The commissioner then says:

"The definition of property of public ownership is quite clearly given, and does not embrace public lands,' as the expression is understood and applied in the United States, but article 340 classifies such lands, if the property of the State, as private property.

"The point I would raise is whether the so-called 'public lands' of Porto Rico were ceded to the United States by the treaty of Paris as 'Crown' lands, or were they and do they remain the property of Porto Rico as 'State' lands."

I shall endeavor to answer the question as I presume you would wish to have it stated rather than as it has been formulated by the commissioner.

The commissioner makes a fundamental mistake in assuming that Article VIII is the only provision of the treaty to be interpreted. By Article II Spain ceded to the United States "the island of Porto Rico."

It might be admitted that Article VIII of the treaty concerns only buildings, wharves, highways, and other like property without thereby admitting that the lands now in question do not belong to the United States. It may be that the purpose of Article VIII was to cede only such property as article 339 of the civil code embraces under property of public ownership. It by no means follows that the lands not mentioned by Article VIII as such property were, by virtue of the same treaty, to "remain the property of Porto Rico as State' lands."

The treaty did not cede anything to Porto Rico. It ceded the island to the United States. If, then, the lands now in question did not belong to Porto Rico before the cession, the treaty has not transferred to Porto Rico the title, but has transferred it as part of the title to the island itself to the United States.
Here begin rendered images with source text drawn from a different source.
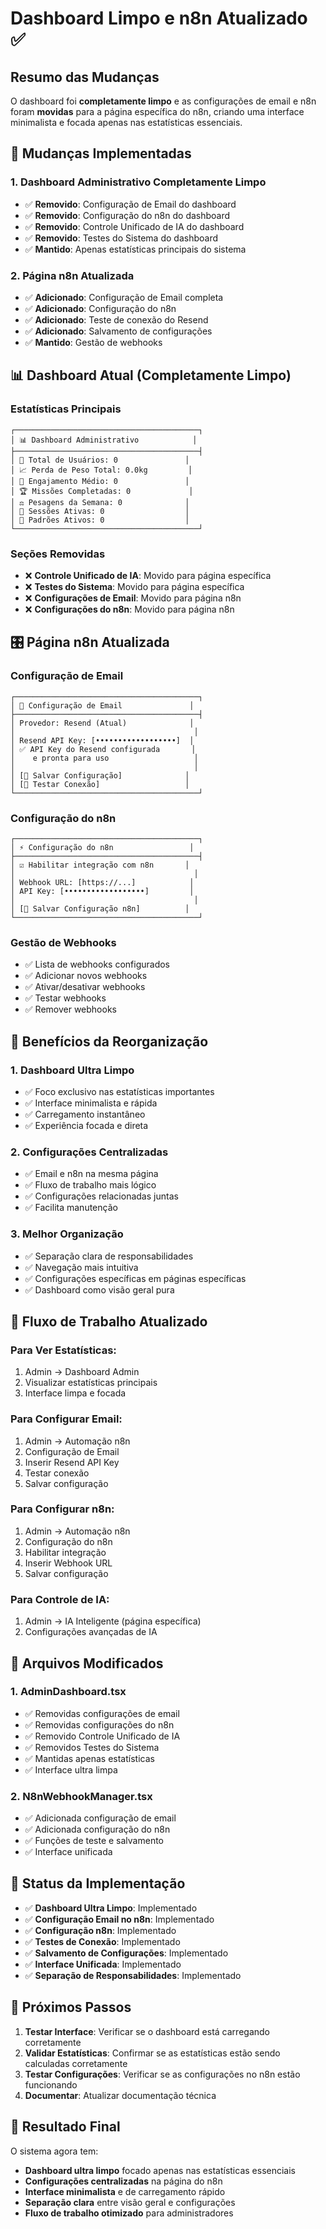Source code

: # Dashboard Limpo e n8n Atualizado ✅

## Resumo das Mudanças

O dashboard foi **completamente limpo** e as configurações de email e n8n foram **movidas** para a página específica do n8n, criando uma interface minimalista e focada apenas nas estatísticas essenciais.

## 🔧 Mudanças Implementadas

### 1. **Dashboard Administrativo Completamente Limpo**
- ✅ **Removido**: Configuração de Email do dashboard
- ✅ **Removido**: Configuração do n8n do dashboard  
- ✅ **Removido**: Controle Unificado de IA do dashboard
- ✅ **Removido**: Testes do Sistema do dashboard
- ✅ **Mantido**: Apenas estatísticas principais do sistema

### 2. **Página n8n Atualizada**
- ✅ **Adicionado**: Configuração de Email completa
- ✅ **Adicionado**: Configuração do n8n
- ✅ **Adicionado**: Teste de conexão do Resend
- ✅ **Adicionado**: Salvamento de configurações
- ✅ **Mantido**: Gestão de webhooks

## 📊 Dashboard Atual (Completamente Limpo)

### **Estatísticas Principais**
```
┌─────────────────────────────────────────┐
│ 📊 Dashboard Administrativo            │
├─────────────────────────────────────────┤
│ 👥 Total de Usuários: 0               │
│ 📈 Perda de Peso Total: 0.0kg         │
│ 🎯 Engajamento Médio: 0               │
│ 🏆 Missões Completadas: 0             │
│ ⚖️ Pesagens da Semana: 0              │
│ 📅 Sessões Ativas: 0                  │
│ 🧠 Padrões Ativos: 0                  │
└─────────────────────────────────────────┘
```

### **Seções Removidas**
- ❌ **Controle Unificado de IA**: Movido para página específica
- ❌ **Testes do Sistema**: Movido para página específica
- ❌ **Configurações de Email**: Movido para página n8n
- ❌ **Configurações do n8n**: Movido para página n8n

## 🎛️ Página n8n Atualizada

### **Configuração de Email**
```
┌─────────────────────────────────────────┐
│ 📧 Configuração de Email               │
├─────────────────────────────────────────┤
│ Provedor: Resend (Atual)              │
│                                        │
│ Resend API Key: [••••••••••••••••••]  │
│ ✅ API Key do Resend configurada       │
│    e pronta para uso                   │
│                                        │
│ [🔧 Salvar Configuração]              │
│ [📧 Testar Conexão]                   │
└─────────────────────────────────────────┘
```

### **Configuração do n8n**
```
┌─────────────────────────────────────────┐
│ ⚡ Configuração do n8n                 │
├─────────────────────────────────────────┤
│ ☑️ Habilitar integração com n8n       │
│                                        │
│ Webhook URL: [https://...]            │
│ API Key: [••••••••••••••••••]         │
│                                        │
│ [🔧 Salvar Configuração n8n]          │
└─────────────────────────────────────────┘
```

### **Gestão de Webhooks**
- ✅ Lista de webhooks configurados
- ✅ Adicionar novos webhooks
- ✅ Ativar/desativar webhooks
- ✅ Testar webhooks
- ✅ Remover webhooks

## 🎯 Benefícios da Reorganização

### **1. Dashboard Ultra Limpo**
- ✅ Foco exclusivo nas estatísticas importantes
- ✅ Interface minimalista e rápida
- ✅ Carregamento instantâneo
- ✅ Experiência focada e direta

### **2. Configurações Centralizadas**
- ✅ Email e n8n na mesma página
- ✅ Fluxo de trabalho mais lógico
- ✅ Configurações relacionadas juntas
- ✅ Facilita manutenção

### **3. Melhor Organização**
- ✅ Separação clara de responsabilidades
- ✅ Navegação mais intuitiva
- ✅ Configurações específicas em páginas específicas
- ✅ Dashboard como visão geral pura

## 🔄 Fluxo de Trabalho Atualizado

### **Para Ver Estatísticas:**
1. Admin → Dashboard Admin
2. Visualizar estatísticas principais
3. Interface limpa e focada

### **Para Configurar Email:**
1. Admin → Automação n8n
2. Configuração de Email
3. Inserir Resend API Key
4. Testar conexão
5. Salvar configuração

### **Para Configurar n8n:**
1. Admin → Automação n8n
2. Configuração do n8n
3. Habilitar integração
4. Inserir Webhook URL
5. Salvar configuração

### **Para Controle de IA:**
1. Admin → IA Inteligente (página específica)
2. Configurações avançadas de IA

## 📁 Arquivos Modificados

### **1. AdminDashboard.tsx**
- ✅ Removidas configurações de email
- ✅ Removidas configurações do n8n
- ✅ Removido Controle Unificado de IA
- ✅ Removidos Testes do Sistema
- ✅ Mantidas apenas estatísticas
- ✅ Interface ultra limpa

### **2. N8nWebhookManager.tsx**
- ✅ Adicionada configuração de email
- ✅ Adicionada configuração do n8n
- ✅ Funções de teste e salvamento
- ✅ Interface unificada

## 🚀 Status da Implementação

- ✅ **Dashboard Ultra Limpo**: Implementado
- ✅ **Configuração Email no n8n**: Implementado
- ✅ **Configuração n8n**: Implementado
- ✅ **Testes de Conexão**: Implementado
- ✅ **Salvamento de Configurações**: Implementado
- ✅ **Interface Unificada**: Implementado
- ✅ **Separação de Responsabilidades**: Implementado

## 📝 Próximos Passos

1. **Testar Interface**: Verificar se o dashboard está carregando corretamente
2. **Validar Estatísticas**: Confirmar se as estatísticas estão sendo calculadas corretamente
3. **Testar Configurações**: Verificar se as configurações no n8n estão funcionando
4. **Documentar**: Atualizar documentação técnica

## 🎉 Resultado Final

O sistema agora tem:
- **Dashboard ultra limpo** focado apenas nas estatísticas essenciais
- **Configurações centralizadas** na página do n8n
- **Interface minimalista** e de carregamento rápido
- **Separação clara** entre visão geral e configurações
- **Fluxo de trabalho otimizado** para administradores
The latter part of Article VIII does not purport to give the province of Porto Rico anything it did not already own. Porto Rico unquestionably belonged to Spain by right of discovery and conquest, in consequence of the exertions of the people and Government of Spain, and not of any exertions of any people of Porto Rico. The public lands of Porto Rico, as we understand the expression, thus came into the ownership of the Spanish Government subject to the rights of the Indians, who have gradually disappeared. The lands there not owned by individuals are commonly spoken of as lands of the State (estado), and the State means not Porto Rico but Spain.

Exh. R, App. II Rep. Evac. Commission, Porto Rico.
Rep. Gen. Davis on Civil Aff., P. R., 1899, pp. 41, 240.
Rep. Commissioner Int. for P. R., 1900, pp. 5, 8.
Rep. on P. R., by Carroll, 1899, p. 512.

56, 2nd, Sen. doc. 117, pp. 6, 7.

Regulations, Law of Em. Domain, Porto Rico (royal decree, 1879), art. 16.
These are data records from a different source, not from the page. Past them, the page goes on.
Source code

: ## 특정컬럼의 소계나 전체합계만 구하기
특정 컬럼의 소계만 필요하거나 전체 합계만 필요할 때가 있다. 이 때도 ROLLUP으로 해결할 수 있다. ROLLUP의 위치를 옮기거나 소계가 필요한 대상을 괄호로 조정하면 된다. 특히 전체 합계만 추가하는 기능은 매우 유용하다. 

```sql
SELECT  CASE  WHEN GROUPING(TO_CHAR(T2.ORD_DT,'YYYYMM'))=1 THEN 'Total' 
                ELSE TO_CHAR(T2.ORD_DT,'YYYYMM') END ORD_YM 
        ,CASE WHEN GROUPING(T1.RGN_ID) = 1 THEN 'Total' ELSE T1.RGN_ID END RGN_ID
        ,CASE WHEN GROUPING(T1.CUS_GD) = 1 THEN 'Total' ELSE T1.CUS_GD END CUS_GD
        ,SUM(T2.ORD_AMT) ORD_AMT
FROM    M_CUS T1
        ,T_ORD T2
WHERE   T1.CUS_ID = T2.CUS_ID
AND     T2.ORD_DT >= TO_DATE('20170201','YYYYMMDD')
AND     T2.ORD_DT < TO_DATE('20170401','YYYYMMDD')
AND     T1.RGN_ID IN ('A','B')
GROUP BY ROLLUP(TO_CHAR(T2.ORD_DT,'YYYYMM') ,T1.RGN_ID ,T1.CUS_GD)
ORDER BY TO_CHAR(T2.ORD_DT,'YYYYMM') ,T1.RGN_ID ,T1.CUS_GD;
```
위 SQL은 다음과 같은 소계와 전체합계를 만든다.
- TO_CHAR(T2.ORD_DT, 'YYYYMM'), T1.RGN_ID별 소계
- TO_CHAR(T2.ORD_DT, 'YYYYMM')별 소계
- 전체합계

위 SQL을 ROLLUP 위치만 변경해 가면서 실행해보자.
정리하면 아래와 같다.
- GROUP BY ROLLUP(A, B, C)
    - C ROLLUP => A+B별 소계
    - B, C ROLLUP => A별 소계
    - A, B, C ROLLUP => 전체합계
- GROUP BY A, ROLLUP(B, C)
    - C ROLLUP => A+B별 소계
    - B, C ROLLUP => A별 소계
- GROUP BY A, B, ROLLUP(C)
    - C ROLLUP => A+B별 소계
Provincial and Municipal Laws, Porto Rico (royal decree, 1896), chap. 3, art. 14.

Law of Railroads, Porto Rico (royal decree, 1887), Chap. IV, art. 31; Chap. X, art. 63.

Regulations for execution of above, Chap. II, art. 7, 10. Law of Public Works, Porto Rico, Chap. I, arts. 1, 2, 3, 4, 5; Chap. VIII, art. 94, 95, 106, 108, 112; Chap. IX, art. 116. Regulations for execution of above, Chap. VIII, art. 122. Mining Law, Porto Rico (royal decrees, 1883, 1884), Chap. I, art. 2.

I have not found in the laws of the Indies or any of the royal cédulas, orders or decrees concerning Porto Rico that for any good or valuable consideration, or otherwise, the title to lands acquired by Spain through the discovery and conquest was transferred to the people of the island or province or to its government.

Provinces of Spain, and Porto Rico was one, were capable of owning and did own lands (see citations above). They usually owned them, however, as our States of recent admission to the Union have owned small quantities of former public lands of the United States through special

grants by Congress in aid of internal improvements, education, etc., or as the States own land acquired from individuals in consequence of debts and taxes (Alcubilla, Diccionario de la Administracion Española). It may be that the records at San Juan show that the province of Porto Rico owned some land in this way. If so, the latter part of Article VIII of the treaty may embrace its title.

But I understand your question to concern the general mass of what we should call "public lands." These, in my opinion, belonged to Spain, and, by virtue of the treaty of Paris, now belong to the United States.

Respectfully,

The SECRETARY OF THE INTERIOR.

P. C. KNOX.

GENERAL APPRAISER-OFFICE-INCOMPATIBLE SERVICE.
The provision in section 12 of the customs administrative act of June 10,
1890 (26 Stat., 136), directing that a general appraiser “shall not be
engaged in any other business, avocation, or employment," is not
applicable to the case of a general appraiser detailed by the Secretary
of the Treasury, without additional compensation, as "an expert to
represent the United States in the international commission for the
conversion of the present Chinese tariff into specific rates." That
provision, in connection with other provisions of the law, means that
such officer can not hold another office under the Government or be
engaged in other incompatible Government service.
There is no incompatibility between the office of general appraiser
and the special service of expert for which such officer was detailed,
the latter service being a mere employment without compensation,
and not an office.

DEPARTMENT OF JUSTICE,
April 2, 1902.

SIR: Your request to the Secretary of State to make a report to you in connection with the Treasury and the Attorney-General's Office on the status of Mr. Thaddeus S. Sharretts, a member of the Board of General Appraisers, has come to me from the Secretary of the Treasury after consideration by him and the Secretary of State.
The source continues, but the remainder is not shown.